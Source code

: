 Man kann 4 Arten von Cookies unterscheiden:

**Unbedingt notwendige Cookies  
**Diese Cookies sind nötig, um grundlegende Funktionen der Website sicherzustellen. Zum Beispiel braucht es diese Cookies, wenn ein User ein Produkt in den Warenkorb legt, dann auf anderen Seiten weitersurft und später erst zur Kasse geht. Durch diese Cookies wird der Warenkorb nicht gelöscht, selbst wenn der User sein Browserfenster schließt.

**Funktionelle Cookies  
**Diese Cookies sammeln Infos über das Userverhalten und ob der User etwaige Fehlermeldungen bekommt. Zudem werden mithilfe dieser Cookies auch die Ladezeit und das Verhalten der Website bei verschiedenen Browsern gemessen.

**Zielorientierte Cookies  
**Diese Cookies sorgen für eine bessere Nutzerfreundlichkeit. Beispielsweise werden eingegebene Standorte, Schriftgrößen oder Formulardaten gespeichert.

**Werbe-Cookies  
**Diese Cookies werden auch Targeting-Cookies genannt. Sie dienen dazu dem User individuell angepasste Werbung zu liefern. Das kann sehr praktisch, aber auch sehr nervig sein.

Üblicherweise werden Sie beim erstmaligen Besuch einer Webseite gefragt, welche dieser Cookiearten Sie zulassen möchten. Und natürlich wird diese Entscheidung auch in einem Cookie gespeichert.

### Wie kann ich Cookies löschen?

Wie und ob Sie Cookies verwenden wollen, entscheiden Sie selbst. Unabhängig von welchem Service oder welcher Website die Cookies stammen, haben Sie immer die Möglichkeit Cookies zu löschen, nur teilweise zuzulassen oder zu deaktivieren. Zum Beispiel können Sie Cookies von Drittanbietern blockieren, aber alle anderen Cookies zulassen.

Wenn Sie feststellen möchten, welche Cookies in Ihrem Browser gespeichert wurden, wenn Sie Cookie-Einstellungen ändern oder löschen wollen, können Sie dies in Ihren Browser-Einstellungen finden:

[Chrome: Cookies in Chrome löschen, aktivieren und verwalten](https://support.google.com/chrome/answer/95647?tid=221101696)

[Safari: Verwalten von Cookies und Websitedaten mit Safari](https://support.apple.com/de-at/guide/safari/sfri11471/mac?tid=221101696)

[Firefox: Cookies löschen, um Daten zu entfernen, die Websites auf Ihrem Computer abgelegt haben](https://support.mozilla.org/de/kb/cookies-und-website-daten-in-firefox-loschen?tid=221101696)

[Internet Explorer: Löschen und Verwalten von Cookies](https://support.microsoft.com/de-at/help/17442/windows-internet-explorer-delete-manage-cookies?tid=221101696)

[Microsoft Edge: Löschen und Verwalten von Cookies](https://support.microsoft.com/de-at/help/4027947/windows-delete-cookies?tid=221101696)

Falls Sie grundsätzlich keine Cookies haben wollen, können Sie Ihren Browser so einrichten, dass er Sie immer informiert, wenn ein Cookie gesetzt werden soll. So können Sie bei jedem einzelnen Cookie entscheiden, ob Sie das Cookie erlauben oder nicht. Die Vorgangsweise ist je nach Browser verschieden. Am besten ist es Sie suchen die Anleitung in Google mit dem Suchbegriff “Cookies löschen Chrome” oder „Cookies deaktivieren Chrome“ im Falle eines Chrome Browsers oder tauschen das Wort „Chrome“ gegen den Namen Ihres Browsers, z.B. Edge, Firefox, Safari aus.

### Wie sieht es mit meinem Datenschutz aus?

**Prompt**
In the listing above, transcribe exactly everything from the line containing "sein Browserfenster schließt." down to the line containing "### Wie kann ich Cookies löschen?", including both and nothing more.

**Result of the exercise**
**Diese Cookies sind nötig, um grundlegende Funktionen der Website sicherzustellen. Zum Beispiel braucht es diese Cookies, wenn ein User ein Produkt in den Warenkorb legt, dann auf anderen Seiten weitersurft und später erst zur Kasse geht. Durch diese Cookies wird der Warenkorb nicht gelöscht, selbst wenn der User sein Browserfenster schließt.

**Funktionelle Cookies  
**Diese Cookies sammeln Infos über das Userverhalten und ob der User etwaige Fehlermeldungen bekommt. Zudem werden mithilfe dieser Cookies auch die Ladezeit und das Verhalten der Website bei verschiedenen Browsern gemessen.

**Zielorientierte Cookies  
**Diese Cookies sorgen für eine bessere Nutzerfreundlichkeit. Beispielsweise werden eingegebene Standorte, Schriftgrößen oder Formulardaten gespeichert.

**Werbe-Cookies  
**Diese Cookies werden auch Targeting-Cookies genannt. Sie dienen dazu dem User individuell angepasste Werbung zu liefern. Das kann sehr praktisch, aber auch sehr nervig sein.

Üblicherweise werden Sie beim erstmaligen Besuch einer Webseite gefragt, welche dieser Cookiearten Sie zulassen möchten. Und natürlich wird diese Entscheidung auch in einem Cookie gespeichert.

### Wie kann ich Cookies löschen?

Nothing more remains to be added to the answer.